Seni bir daha görememe kaybetme korkularım vardı benim.
Gün batarsa sende gidersin diye panik atak telaşlarım vardı benim.
Seni görünce gözlerine bakınca harsız ateşlerde yanışlarım vardı benim.
Bir hayal perdesinde bir düş sahnesinde sana koşuşlarım gelişlerim vardı benim.
Sana değecek yeli kıskanan, sana değecek ışığı horlayan, sevdalarım vardı benim.
Adem’in yasak meyveye giden ayağı, uzanan eli gibi sana uzanan ellerim vardı benim.
Binlerce ıtır arasından uzak çok uzak diyarlardan kokunu alacak duyularım vardı benim.

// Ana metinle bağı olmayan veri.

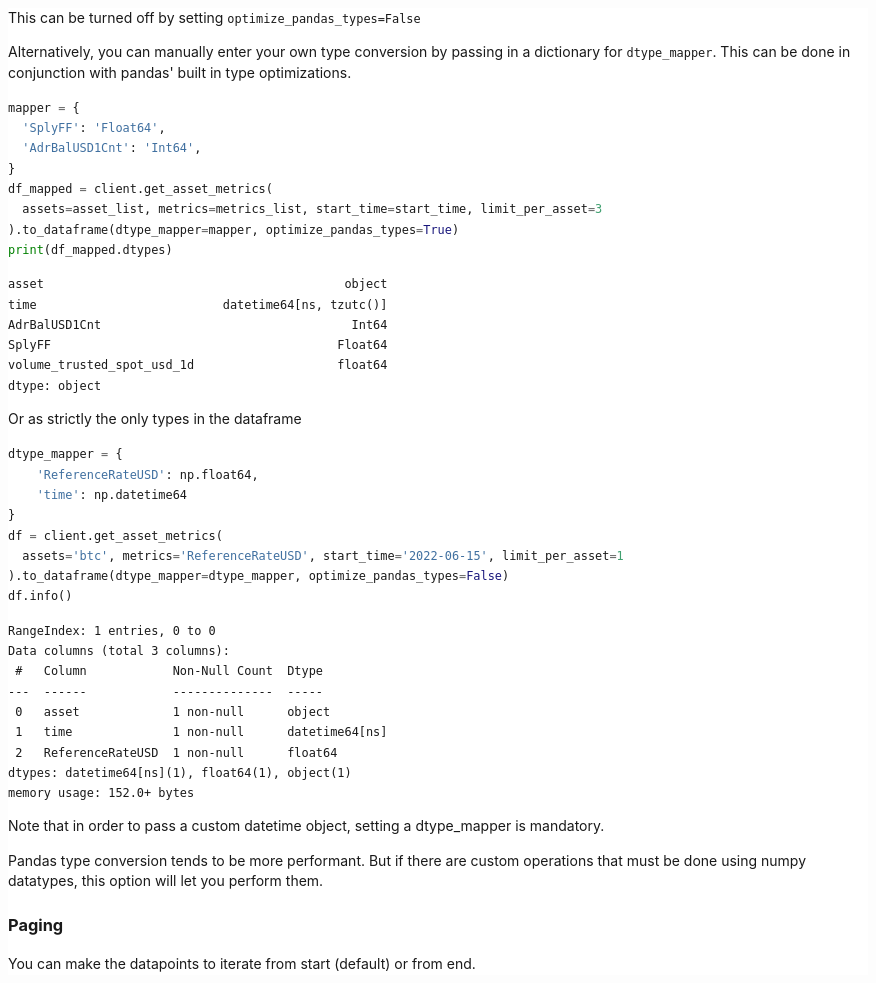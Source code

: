 This can be turned off by setting `optimize_pandas_types=False`

Alternatively, you can manually enter your own type conversion by passing in a dictionary for `dtype_mapper`. This can be done in conjunction with pandas' built in type optimizations.
```python
mapper = {
  'SplyFF': 'Float64',
  'AdrBalUSD1Cnt': 'Int64',
}
df_mapped = client.get_asset_metrics(
  assets=asset_list, metrics=metrics_list, start_time=start_time, limit_per_asset=3
).to_dataframe(dtype_mapper=mapper, optimize_pandas_types=True)
print(df_mapped.dtypes)
```

```
asset                                          object
time                          datetime64[ns, tzutc()]
AdrBalUSD1Cnt                                   Int64
SplyFF                                        Float64
volume_trusted_spot_usd_1d                    float64
dtype: object
```

Or as strictly the only types in the dataframe

```python
dtype_mapper = {
    'ReferenceRateUSD': np.float64,
    'time': np.datetime64
}
df = client.get_asset_metrics(
  assets='btc', metrics='ReferenceRateUSD', start_time='2022-06-15', limit_per_asset=1
).to_dataframe(dtype_mapper=dtype_mapper, optimize_pandas_types=False)
df.info()
```
```
RangeIndex: 1 entries, 0 to 0
Data columns (total 3 columns):
 #   Column            Non-Null Count  Dtype         
---  ------            --------------  -----         
 0   asset             1 non-null      object        
 1   time              1 non-null      datetime64[ns]
 2   ReferenceRateUSD  1 non-null      float64       
dtypes: datetime64[ns](1), float64(1), object(1)
memory usage: 152.0+ bytes
```

Note that in order to pass a custom datetime object, setting a dtype_mapper is mandatory.

Pandas type conversion tends to be more performant. But if there are custom operations that must be done using numpy datatypes, this option will let you perform them.

### Paging
You can make the datapoints to iterate from start (default) or from end.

Bir yağmur tanesinin seni ıslatmasından korkan tedirgin huzursuz telaşlarım vardı benim.
Sana bakarken utanıp sıkıldığım ötelerin ötesine saklandığım dipsiz kuyularım vardı benim.
Bir yasağı değil, bin yasağı delmeye değecek gelincik tarlalarından sadece seni görecek gözlerim vardı benim.
Senin yanındayken altından ırmaklar akan, altından köşklerim, Adın cennetim, Firdevs cennetim vardı benim.
Sana olan ham hayallerimin haram düşüncelerimin yasak dokunuşlarımın gerçeğe dönüşeceği anı bekleyişlerim vardı benim.
Ey yağmur yüklü bulut bakışlım sana olan sevdalarım var benim, tutkularım, aşklarım, dumansız ateşte yanışlarım var benim.
Ey yar senin neyin var?
Ey canan söyle neyin var?
Ey maşuk yabana kaçışların mı var?
Ey gelincik cehennemi yakışların mı var?
Ey melek bakışlım yoksa bir bilinmeze atışların mı var?
Ey yaralı gönlümün sultanı söyle senin neyin var bana ait neyin var?